◆ Work order ◆
Filter this listing down to the lines that contain the word "textbf", and copy them.

◆ Records shown ◆
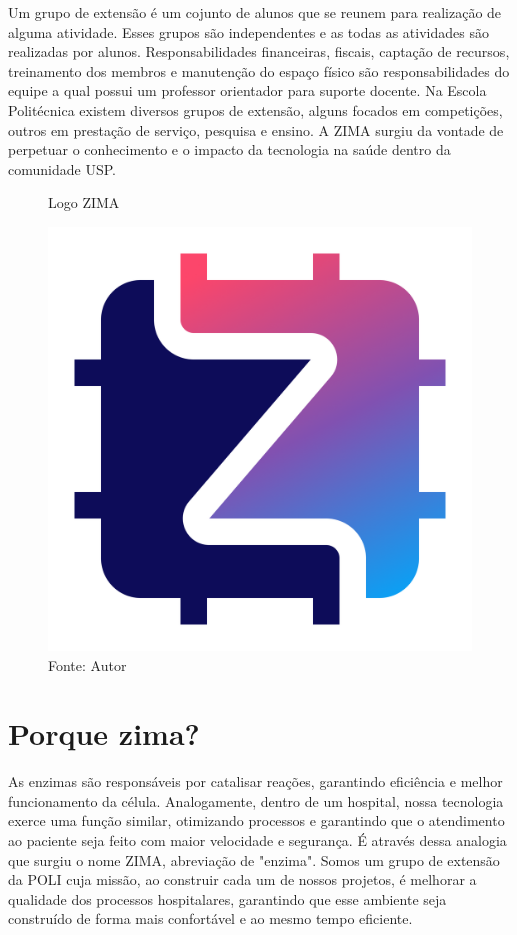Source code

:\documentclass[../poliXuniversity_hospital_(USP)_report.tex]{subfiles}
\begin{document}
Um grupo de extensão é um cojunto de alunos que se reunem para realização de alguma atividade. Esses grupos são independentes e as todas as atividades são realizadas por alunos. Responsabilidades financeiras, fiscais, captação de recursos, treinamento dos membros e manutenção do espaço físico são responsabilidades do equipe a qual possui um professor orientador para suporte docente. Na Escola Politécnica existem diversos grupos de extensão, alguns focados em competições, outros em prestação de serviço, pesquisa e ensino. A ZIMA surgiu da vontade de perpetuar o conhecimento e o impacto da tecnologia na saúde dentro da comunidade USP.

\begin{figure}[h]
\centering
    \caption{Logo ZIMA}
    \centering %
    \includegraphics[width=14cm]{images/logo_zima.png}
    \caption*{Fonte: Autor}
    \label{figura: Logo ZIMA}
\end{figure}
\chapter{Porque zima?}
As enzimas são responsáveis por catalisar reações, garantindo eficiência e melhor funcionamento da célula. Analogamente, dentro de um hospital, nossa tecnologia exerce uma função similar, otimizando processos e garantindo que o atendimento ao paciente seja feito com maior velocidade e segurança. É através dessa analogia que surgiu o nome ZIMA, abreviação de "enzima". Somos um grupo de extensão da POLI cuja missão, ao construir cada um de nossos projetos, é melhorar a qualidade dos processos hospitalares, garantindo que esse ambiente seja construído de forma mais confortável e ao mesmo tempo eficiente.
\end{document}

...

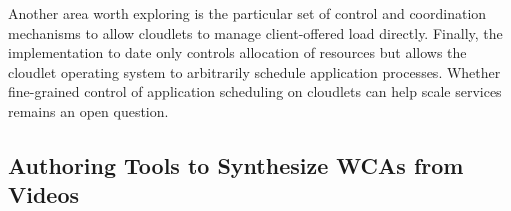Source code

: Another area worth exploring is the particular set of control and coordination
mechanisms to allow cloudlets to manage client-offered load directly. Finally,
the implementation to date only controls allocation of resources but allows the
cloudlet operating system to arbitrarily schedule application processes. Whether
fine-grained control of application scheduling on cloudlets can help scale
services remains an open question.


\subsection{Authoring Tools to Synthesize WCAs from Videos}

...

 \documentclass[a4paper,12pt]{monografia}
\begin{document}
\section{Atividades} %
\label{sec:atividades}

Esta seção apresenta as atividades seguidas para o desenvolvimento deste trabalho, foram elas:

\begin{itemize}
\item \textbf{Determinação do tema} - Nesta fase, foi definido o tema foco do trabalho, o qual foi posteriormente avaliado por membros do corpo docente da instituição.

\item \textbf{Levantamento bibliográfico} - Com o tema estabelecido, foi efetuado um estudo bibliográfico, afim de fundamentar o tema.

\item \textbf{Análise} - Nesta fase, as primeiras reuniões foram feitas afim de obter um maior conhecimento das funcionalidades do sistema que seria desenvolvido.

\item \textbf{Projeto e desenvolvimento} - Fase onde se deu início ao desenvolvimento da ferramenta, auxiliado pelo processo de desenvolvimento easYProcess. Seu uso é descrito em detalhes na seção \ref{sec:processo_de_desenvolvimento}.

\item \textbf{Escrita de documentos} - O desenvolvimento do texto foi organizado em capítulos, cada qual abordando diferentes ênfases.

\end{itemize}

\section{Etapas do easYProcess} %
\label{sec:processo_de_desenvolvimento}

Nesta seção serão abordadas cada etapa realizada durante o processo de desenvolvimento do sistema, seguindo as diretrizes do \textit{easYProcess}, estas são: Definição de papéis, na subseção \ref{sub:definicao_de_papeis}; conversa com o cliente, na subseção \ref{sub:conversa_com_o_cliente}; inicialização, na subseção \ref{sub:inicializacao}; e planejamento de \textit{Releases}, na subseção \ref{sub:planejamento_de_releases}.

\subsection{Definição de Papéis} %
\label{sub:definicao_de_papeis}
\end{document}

◆ Reply ◆
\item \textbf{Determinação do tema} - Nesta fase, foi definido o tema foco do trabalho, o qual foi posteriormente avaliado por membros do corpo docente da instituição.
\item \textbf{Levantamento bibliográfico} - Com o tema estabelecido, foi efetuado um estudo bibliográfico, afim de fundamentar o tema.
\item \textbf{Análise} - Nesta fase, as primeiras reuniões foram feitas afim de obter um maior conhecimento das funcionalidades do sistema que seria desenvolvido.
\item \textbf{Projeto e desenvolvimento} - Fase onde se deu início ao desenvolvimento da ferramenta, auxiliado pelo processo de desenvolvimento easYProcess. Seu uso é descrito em detalhes na seção \ref{sec:processo_de_desenvolvimento}.
\item \textbf{Escrita de documentos} - O desenvolvimento do texto foi organizado em capítulos, cada qual abordando diferentes ênfases.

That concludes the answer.